Fox News host Tucker Carlson felt like a “lunatic” for saying that his electronic communications have been intercepted by the U.S. National Security Agency, the conservative commentator acknowledged Wednesday.
The host of “Tucker Carlson Tonight” explained during an interview that he was initially reluctant to go public with accusations that the secretive federal spy agency had monitored his private messages, before ultimately deciding to do so.
“I felt like kind of a lunatic,” Mr. Carlson told Fox News alumnus Glenn Beck.
“You don’t want to go on TV — I mean, would you want to go on-air and [say], ‘They’re spying on me?’ No, you sound like a nutcase, but I didn’t feel like I had a choice,” Mr. Carlson said on The Blaze.
Mr. Carlson said that in early July that he learned from a friend that his private messages were being monitored by the NSA, a U.S. government agency that mainly collects foreign intelligence communications.
NSA initially responded by issuing a rare statement that said Mr. Carlson “has never been an intelligence target” of the agency, yet it neither confirmed nor denied his communications were monitored.

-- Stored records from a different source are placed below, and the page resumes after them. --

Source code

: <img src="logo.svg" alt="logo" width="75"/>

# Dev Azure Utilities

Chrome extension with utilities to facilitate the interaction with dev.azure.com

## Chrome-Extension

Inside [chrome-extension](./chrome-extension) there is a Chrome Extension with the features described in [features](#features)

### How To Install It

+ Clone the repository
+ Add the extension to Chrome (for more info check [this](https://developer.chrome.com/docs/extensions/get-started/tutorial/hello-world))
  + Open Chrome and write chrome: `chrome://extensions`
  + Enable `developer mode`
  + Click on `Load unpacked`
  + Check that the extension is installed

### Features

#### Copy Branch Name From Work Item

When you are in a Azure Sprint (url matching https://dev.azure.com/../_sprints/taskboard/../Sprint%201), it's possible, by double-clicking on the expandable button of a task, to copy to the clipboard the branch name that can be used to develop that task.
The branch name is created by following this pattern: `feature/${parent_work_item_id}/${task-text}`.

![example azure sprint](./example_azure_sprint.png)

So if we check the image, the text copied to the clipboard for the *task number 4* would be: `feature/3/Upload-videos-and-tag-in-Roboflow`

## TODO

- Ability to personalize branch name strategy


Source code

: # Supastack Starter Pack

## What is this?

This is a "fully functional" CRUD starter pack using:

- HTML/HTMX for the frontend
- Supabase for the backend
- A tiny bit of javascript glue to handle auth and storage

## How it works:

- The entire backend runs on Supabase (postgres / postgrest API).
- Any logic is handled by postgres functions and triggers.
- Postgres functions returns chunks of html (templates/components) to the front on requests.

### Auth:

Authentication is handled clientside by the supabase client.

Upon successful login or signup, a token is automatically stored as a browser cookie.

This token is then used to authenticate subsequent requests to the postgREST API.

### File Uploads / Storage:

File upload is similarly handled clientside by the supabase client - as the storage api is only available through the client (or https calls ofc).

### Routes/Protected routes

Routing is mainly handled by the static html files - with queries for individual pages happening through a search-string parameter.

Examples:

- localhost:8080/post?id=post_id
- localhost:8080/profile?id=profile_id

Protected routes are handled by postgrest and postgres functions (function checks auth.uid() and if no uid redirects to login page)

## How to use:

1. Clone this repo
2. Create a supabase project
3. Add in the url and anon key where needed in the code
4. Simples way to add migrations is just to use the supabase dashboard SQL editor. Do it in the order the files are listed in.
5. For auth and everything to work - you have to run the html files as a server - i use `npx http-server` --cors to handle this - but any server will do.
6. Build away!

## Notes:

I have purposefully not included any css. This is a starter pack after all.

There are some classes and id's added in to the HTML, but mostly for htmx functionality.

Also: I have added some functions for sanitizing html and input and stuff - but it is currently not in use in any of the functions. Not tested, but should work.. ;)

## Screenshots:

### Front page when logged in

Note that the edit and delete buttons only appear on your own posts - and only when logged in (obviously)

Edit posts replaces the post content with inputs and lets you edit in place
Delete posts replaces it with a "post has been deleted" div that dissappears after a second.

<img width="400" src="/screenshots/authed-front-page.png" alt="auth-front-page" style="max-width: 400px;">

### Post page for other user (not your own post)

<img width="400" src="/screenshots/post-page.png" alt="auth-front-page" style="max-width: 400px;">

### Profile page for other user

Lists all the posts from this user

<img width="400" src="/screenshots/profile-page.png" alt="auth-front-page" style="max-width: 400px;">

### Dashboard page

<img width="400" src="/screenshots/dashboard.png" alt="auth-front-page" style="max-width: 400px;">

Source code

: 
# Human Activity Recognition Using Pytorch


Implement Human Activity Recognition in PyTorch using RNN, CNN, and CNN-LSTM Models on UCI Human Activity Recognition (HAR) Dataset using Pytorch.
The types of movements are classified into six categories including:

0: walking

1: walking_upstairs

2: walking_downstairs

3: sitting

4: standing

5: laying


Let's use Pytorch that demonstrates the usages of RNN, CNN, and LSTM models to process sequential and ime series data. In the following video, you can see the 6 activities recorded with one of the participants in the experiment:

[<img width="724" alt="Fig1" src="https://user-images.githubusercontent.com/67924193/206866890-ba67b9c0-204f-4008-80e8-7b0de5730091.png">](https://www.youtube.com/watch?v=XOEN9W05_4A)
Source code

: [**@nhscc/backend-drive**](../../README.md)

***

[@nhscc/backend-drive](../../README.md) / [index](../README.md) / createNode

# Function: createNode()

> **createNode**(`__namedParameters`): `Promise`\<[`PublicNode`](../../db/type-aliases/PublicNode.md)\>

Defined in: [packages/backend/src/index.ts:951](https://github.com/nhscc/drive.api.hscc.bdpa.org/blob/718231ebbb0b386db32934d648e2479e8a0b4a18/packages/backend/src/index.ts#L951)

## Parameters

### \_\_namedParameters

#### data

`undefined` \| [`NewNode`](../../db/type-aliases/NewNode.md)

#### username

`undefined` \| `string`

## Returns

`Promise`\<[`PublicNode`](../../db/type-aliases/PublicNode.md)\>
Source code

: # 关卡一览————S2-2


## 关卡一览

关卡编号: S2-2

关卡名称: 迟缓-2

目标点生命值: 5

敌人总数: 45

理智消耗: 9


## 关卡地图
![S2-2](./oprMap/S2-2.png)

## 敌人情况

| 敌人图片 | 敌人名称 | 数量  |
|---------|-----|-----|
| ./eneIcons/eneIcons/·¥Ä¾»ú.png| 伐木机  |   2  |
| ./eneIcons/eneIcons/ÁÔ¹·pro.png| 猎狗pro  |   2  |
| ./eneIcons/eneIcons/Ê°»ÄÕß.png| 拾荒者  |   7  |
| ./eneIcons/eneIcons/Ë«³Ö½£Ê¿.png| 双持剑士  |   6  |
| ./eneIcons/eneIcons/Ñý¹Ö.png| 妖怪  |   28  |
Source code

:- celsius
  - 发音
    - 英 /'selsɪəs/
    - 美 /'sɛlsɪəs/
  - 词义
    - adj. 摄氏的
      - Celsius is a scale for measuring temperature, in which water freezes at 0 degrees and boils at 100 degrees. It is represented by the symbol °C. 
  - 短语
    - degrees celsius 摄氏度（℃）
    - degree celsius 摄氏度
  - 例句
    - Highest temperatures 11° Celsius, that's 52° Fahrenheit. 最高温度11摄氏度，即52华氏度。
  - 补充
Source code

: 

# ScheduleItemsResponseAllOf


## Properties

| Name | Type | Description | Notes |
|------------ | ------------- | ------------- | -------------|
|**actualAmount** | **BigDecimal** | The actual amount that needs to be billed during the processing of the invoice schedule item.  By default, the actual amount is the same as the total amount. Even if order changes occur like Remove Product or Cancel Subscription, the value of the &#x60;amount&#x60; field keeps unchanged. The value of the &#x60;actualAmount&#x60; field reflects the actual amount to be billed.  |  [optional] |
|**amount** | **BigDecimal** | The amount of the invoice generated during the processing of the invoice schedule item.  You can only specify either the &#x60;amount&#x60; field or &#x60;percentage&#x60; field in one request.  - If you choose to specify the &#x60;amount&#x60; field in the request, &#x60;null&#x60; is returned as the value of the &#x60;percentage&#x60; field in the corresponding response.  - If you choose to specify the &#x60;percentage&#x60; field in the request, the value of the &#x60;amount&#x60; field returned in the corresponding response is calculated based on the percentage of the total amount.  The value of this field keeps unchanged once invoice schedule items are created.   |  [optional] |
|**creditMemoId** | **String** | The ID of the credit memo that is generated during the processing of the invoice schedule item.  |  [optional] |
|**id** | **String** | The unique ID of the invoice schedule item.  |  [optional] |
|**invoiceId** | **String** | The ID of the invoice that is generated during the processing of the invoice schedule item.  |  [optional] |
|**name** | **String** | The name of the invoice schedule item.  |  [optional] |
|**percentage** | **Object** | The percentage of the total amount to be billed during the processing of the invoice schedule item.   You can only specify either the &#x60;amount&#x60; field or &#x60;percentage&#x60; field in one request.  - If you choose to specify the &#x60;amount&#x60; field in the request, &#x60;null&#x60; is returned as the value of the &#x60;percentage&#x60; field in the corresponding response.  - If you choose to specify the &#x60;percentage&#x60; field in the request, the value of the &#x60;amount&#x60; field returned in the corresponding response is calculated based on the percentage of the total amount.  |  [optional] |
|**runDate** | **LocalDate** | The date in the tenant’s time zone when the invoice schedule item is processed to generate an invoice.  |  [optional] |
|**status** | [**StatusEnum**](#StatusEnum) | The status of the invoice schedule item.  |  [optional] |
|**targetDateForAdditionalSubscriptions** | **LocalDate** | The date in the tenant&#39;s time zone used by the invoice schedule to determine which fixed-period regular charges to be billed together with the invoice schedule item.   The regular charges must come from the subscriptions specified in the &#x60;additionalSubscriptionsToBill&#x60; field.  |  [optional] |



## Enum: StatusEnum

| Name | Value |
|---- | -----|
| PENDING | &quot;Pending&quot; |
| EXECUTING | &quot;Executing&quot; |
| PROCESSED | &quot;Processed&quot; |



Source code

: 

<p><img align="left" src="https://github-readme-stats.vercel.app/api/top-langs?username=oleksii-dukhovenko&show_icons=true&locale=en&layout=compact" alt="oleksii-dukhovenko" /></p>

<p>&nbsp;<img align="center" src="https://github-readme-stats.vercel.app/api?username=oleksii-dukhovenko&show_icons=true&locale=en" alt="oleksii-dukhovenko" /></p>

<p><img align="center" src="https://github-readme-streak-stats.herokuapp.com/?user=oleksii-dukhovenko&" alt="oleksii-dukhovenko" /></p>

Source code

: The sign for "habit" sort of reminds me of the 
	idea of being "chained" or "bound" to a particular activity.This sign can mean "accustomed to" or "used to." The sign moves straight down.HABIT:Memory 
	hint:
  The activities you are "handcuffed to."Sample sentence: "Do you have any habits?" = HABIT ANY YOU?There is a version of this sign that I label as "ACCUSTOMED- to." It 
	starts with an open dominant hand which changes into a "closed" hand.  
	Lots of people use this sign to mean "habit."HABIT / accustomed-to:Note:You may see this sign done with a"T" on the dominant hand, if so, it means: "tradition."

Mr. Carlson later said the communications in question involved plans for him to potentially interview Russian President Vladimir Putin, so the NSA could have legally intercepted messages he sent and received from abroad.
Nonetheless, Mr. Carlson argues the NSA should have obscured, or “masked,” his identity in any communications it collected and never should have allowed details about him to be leaked, as he now charges.
“People in the building learned who I was, and then my name and the contents of my emails left that building at the NSA and wound up with a news organization in Washington,” Mr. Carlson said last month.
The NSA‘s inspector general announced Tuesday that his office has launched a probe “related to recent allegations that the NSA improperly targeted the communications of a member of the U.S. news media.”
Appearing on The Blaze, a conservative news outlet Mr. Beck founded after leaving Fox News, Mr. Carlson said that his source told him the NSA had intercepted his text and emails and planned to leak them.
“This person told me that the NSA had been reading my electronic communications, my texts and emails, and had unmasked me and was going to spread this to news organizations to suggest that I was somehow a disloyal American,” Mr. Carlson said. “It actually scared me.”
Mr. Carlson said he subsequently spoke with an unnamed U.S. senator who encouraged him to come forward with his story.